At Crossmaglen, Tony McEntee is my boss, but not on Saturday, insists Oisín McConville

Cross purposes: Wicklow manager Oisín McConville. Photo: Sportsfile

Colm Keys

On the Sunday evening of the weekend of round six of the Allianz National Football League, two Division 4 managers had a conversation without an inter-county reference between them.

For two childhood Crossmaglen friends and Rangers team-mates there was different business to discuss. Tony McEntee is the club’s coaching officer, Oisín McConville their U-12 manager. But their words never strayed over into what Wicklow or Sligo had done against Carlow or Wexford 24 hours earlier.

“He’s my boss in Cross,” laughed McConville. “The interaction we’d be having would be about footballs, cones, bibs and pitches! Maybe it’ll be slightly different when we get to Croke Park,” he added, referencing Saturday’s Division 4 decider.

They crossed paths in an earlier league game which Sligo won convincingly but for McConville, it’s still “surreal” to be standing on a sideline down from a man he grew up with and shared so much success with during a dominant spell as Crossmaglen made an indelible mark on the club landscape.

“Go back to six or seven years of age, the two of us and others kicking ball on the square in Cross,” recalled McConville. “It’s a huge novelty for the two of us to be standing on the sideline across from each other, not saying a word.

“Unless we do have a few words! There’s a nice bit of buzz about the town. A bit of slagging.”

McEntee and McConville have both been joint managers of Cross senior teams that have swept through Armagh and Ulster, though in McEntee’s case he went further with back-to-back All-Ireland titles in 2011 and 2012.

His experience of inter-county football is greater too: three years with Stephen Rochford in Mayo and now three years out on his own in Sligo.

For McConville, inter-county management has been a real eye-opener, something he admits he wasn’t fully prepared for.

He describes the last five months as frantic, largely unaware of the investment of time required.

“I had no idea just how much work would actually be involved in running an inter-county team. I have to be perfectly honest,” he said. “I underestimated that. But you learn on your feet and that’s probably why I made those initial mistakes, not being ‘football-ready’ whenever that ball was thrown in in Carlow that night. We were behind the curve.

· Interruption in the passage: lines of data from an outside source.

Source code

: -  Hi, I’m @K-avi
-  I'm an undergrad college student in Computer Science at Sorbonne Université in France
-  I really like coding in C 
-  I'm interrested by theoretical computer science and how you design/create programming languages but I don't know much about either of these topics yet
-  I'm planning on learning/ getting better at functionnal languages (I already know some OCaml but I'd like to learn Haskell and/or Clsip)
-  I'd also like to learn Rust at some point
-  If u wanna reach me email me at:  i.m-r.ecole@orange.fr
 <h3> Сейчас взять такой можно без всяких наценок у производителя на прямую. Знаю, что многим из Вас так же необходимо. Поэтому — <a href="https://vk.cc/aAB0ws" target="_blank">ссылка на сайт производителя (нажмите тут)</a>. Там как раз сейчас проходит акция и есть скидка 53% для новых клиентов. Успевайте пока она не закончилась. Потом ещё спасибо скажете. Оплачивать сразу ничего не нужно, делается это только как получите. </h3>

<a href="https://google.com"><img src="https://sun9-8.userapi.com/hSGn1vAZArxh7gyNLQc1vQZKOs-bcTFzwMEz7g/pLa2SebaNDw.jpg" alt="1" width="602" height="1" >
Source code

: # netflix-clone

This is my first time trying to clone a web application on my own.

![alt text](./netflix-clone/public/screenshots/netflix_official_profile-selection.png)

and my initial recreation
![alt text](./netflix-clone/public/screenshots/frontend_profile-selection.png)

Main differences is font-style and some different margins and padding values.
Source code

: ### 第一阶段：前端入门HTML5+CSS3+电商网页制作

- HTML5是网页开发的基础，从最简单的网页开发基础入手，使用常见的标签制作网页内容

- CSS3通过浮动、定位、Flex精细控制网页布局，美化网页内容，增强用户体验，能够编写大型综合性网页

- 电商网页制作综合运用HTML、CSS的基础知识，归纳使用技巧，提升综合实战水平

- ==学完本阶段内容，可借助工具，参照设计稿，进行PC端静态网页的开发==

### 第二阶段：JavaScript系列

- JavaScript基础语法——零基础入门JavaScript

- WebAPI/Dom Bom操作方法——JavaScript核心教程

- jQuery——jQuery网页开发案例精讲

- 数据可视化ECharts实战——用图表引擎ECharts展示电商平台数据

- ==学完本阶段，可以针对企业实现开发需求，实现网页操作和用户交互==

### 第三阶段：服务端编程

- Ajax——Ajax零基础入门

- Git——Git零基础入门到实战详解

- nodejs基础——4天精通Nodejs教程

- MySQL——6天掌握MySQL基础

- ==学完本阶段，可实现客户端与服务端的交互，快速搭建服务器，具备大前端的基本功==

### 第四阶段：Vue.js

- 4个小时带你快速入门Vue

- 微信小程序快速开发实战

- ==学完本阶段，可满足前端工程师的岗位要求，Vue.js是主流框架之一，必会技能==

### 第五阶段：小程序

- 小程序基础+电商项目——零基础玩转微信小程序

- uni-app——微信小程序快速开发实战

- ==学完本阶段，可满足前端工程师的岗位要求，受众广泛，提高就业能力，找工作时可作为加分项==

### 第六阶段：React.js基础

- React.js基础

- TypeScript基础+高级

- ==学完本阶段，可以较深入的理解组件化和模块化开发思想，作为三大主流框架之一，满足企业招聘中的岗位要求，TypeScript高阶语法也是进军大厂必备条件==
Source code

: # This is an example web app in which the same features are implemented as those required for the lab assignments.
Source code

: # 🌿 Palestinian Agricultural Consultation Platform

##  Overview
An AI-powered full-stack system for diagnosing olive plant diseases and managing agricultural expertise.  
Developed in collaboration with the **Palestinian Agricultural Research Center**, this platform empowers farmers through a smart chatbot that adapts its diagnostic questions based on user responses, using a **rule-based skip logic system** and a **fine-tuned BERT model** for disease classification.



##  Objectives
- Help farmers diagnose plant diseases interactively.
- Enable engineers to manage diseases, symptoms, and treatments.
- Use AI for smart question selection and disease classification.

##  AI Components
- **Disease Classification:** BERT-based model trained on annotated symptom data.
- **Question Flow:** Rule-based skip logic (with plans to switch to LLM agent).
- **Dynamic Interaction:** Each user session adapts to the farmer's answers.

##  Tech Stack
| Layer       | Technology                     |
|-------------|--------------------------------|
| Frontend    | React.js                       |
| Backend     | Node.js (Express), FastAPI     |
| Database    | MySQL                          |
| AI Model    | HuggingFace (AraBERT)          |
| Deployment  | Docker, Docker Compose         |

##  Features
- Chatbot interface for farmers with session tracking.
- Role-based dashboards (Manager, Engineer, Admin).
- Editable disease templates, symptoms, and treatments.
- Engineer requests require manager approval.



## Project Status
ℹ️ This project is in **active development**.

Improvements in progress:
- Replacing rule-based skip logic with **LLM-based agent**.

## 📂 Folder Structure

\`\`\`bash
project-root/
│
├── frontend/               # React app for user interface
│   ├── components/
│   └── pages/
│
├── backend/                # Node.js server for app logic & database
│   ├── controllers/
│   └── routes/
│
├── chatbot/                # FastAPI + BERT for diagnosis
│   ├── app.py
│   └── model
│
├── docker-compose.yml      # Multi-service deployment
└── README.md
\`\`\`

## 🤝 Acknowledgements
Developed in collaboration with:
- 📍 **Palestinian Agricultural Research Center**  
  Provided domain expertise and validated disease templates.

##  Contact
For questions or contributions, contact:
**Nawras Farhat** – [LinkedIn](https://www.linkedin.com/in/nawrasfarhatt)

“We just hadn’t enough done going into those early games and we almost paid the ultimate price for that.

“Anyone who saw Wicklow in the Sligo game (second round) could have thought, ‘Well, there is absolutely no hope of these boys going up’. We then had a break the week after that and we played London and that game at the right time.

“We weren’t all that pretty and we probably should have won it a lot more comfortably than we did but you could definitely see a semblance of something coming together.

“Since then we’ve been very good in how we have gone about things. The lads really dug in when it was likely that promotion was still in our hands.

“There was real change in how our boys went about things. There was no time to sit down and say, ‘Hold on a second’. We might have got one day during the break where we sat down and discussed what was expected and what everyone wanted.

“At that stage we were four weeks into the league. That’s how much we crammed into those last four or five weeks.

“I have to give a lot of praise to the players to take all that on board and run with it in that space of time.

“I don’t have to run about blaming myself now because we did get up in the end. It worked out for us.”

Their big wins came against Laois and Leitrim in the fourth and fifth rounds and, ultimately, it was that head-to-head advantage over Laois that bounced them back up to Division 3 so quickly.

“There is a unique opportunity there because of the age profile of the team. They are extremely young lads and I do have to remind myself of that,” said McConville, who has managed club teams in Monaghan and Meath as well as Dundalk IT since moving on from Crossmaglen.

“We could have convinced ourselves that the best option was to bed in for a year, that it wouldn’t be the worst thing if we didn’t go up.

“But it’s a lot more attractive to players playing in Division 3 than Division 4.

“The fact that we have gone up, that’s great, but we need to make sure we get the maximum out of the rest of the season.”

A Saturday evening league final against Sligo, even with McEntee on the other side, won’t take precedence over a Leinster Championship game against Carlow eight days later, McConville insists.

With injuries they’ll adopt an ‘if in doubt, leave them out’ policy.

For all the frantic nature attached to the schedules, McConville is convinced of one thing – that the players love it.

“They love the fact that they are playing week to week,” he added.

“It’s not ideal if you pick up a couple of knocks but again that’s what we are training 35 lads for, we’re not training 11 ornaments.”